:: Data for this task

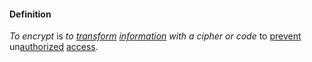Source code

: #### Definition

*To encrypt* is *to [transform](https://github.com/gcassel/Modular-Organizing-Terminology/blob/master/terms/transform.md) [information](https://github.com/gcassel/Modular-Organizing-Terminology/blob/master/terms/information.md) with a cipher or code* to [prevent](https://github.com/gcassel/Modular-Organizing-Terminology/blob/master/terms/prevent.md) un[authorized](https://github.com/gcassel/Modular-Organizing-Terminology/blob/master/terms/authorize.md) [access](https://github.com/gcassel/Modular-Organizing-Terminology/blob/master/terms/access.md).
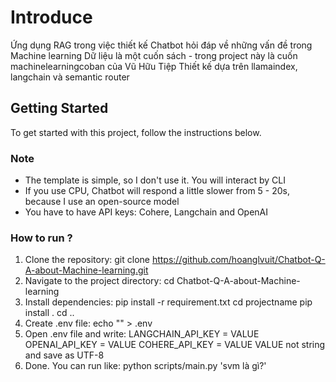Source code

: # Introduce
Ứng dụng RAG trong việc thiết kế Chatbot hỏi đáp về những vấn đề trong Machine learning
Dữ liệu là một cuốn sách - trong project này là cuốn machinelearningcoban của Vũ Hữu Tiệp
Thiết kế dựa trên llamaindex, langchain và semantic router 
## Getting Started
To get started with this project, follow the instructions below.
### Note
- The template is simple, so I don't use it. You will interact by CLI
- If you use CPU, Chatbot will respond a little slower from 5 - 20s, because I use an open-source model
- You have to have API keys: Cohere, Langchain and OpenAI
### How to run ? 

1. Clone the repository:
   git clone https://github.com/hoanglvuit/Chatbot-Q-A-about-Machine-learning.git
2. Navigate to the project directory:
   cd Chatbot-Q-A-about-Machine-learning
3. Install dependencies:
   pip install -r requirement.txt
   cd projectname
   pip install .
   cd ..
4. Create .env file:
   echo "" > .env
5. Open .env file and write:
   LANGCHAIN_API_KEY = VALUE
   OPENAI_API_KEY = VALUE
   COHERE_API_KEY  = VALUE
   VALUE not string and save as UTF-8
6. Done. You can run like: python scripts/main.py 'svm là gì?'

   

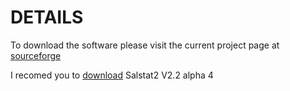 # DETAILS #

To download the software please visit the current project page at [sourceforge](http://sourceforge.net/projects/s2statistical/)

I recomed you to [download](http://sourceforge.net/projects/s2statistical/files/latest/download) Salstat2 V2.2 alpha 4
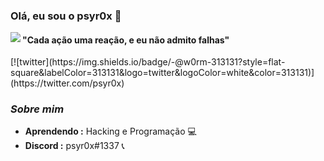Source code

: ### Olá, eu sou o psyr0x 👋

<img align="left" src="https://orhun.dev/img/crow.png">

<h4>"Cada ação uma reação, e eu não admito falhas"</h4>
[![twitter](https://img.shields.io/badge/-@w0rm-313131?style=flat-square&labelColor=313131&logo=twitter&logoColor=white&color=313131)](https://twitter.com/psyr0x)  

### <i>Sobre mim</i>

-  **Aprendendo :** Hacking e Programação 💻	
-  **Discord :** psyr0x#1337 📞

::::

Try it:
Leaving every picture aside, repeat the listing exactly.

Answer space:
Source code

: #### Definition

*To encrypt* is *to [transform](https://github.com/gcassel/Modular-Organizing-Terminology/blob/master/terms/transform.md) [information](https://github.com/gcassel/Modular-Organizing-Terminology/blob/master/terms/information.md) with a cipher or code* to [prevent](https://github.com/gcassel/Modular-Organizing-Terminology/blob/master/terms/prevent.md) un[authorized](https://github.com/gcassel/Modular-Organizing-Terminology/blob/master/terms/authorize.md) [access](https://github.com/gcassel/Modular-Organizing-Terminology/blob/master/terms/access.md).
Source code

: # Introduce
Ứng dụng RAG trong việc thiết kế Chatbot hỏi đáp về những vấn đề trong Machine learning
Dữ liệu là một cuốn sách - trong project này là cuốn machinelearningcoban của Vũ Hữu Tiệp
Thiết kế dựa trên llamaindex, langchain và semantic router 
## Getting Started
To get started with this project, follow the instructions below.
### Note
- The template is simple, so I don't use it. You will interact by CLI
- If you use CPU, Chatbot will respond a little slower from 5 - 20s, because I use an open-source model
- You have to have API keys: Cohere, Langchain and OpenAI
### How to run ? 

1. Clone the repository:
   git clone https://github.com/hoanglvuit/Chatbot-Q-A-about-Machine-learning.git
2. Navigate to the project directory:
   cd Chatbot-Q-A-about-Machine-learning
3. Install dependencies:
   pip install -r requirement.txt
   cd projectname
   pip install .
   cd ..
4. Create .env file:
   echo "" > .env
5. Open .env file and write:
   LANGCHAIN_API_KEY = VALUE
   OPENAI_API_KEY = VALUE
   COHERE_API_KEY  = VALUE
   VALUE not string and save as UTF-8
6. Done. You can run like: python scripts/main.py 'svm là gì?'

   

 # DETAILS #

To download the software please visit the current project page at [sourceforge](http://sourceforge.net/projects/s2statistical/)

I recomed you to [download](http://sourceforge.net/projects/s2statistical/files/latest/download) Salstat2 V2.2 alpha 4
Source code

: ### Olá, eu sou o psyr0x 👋

<img align="left" src="https://orhun.dev/img/crow.png">

<h4>"Cada ação uma reação, e eu não admito falhas"</h4>
[![twitter](https://img.shields.io/badge/-@w0rm-313131?style=flat-square&labelColor=313131&logo=twitter&logoColor=white&color=313131)](https://twitter.com/psyr0x)  

### <i>Sobre mim</i>

-  **Aprendendo :** Hacking e Programação 💻	
-  **Discord :** psyr0x#1337 📞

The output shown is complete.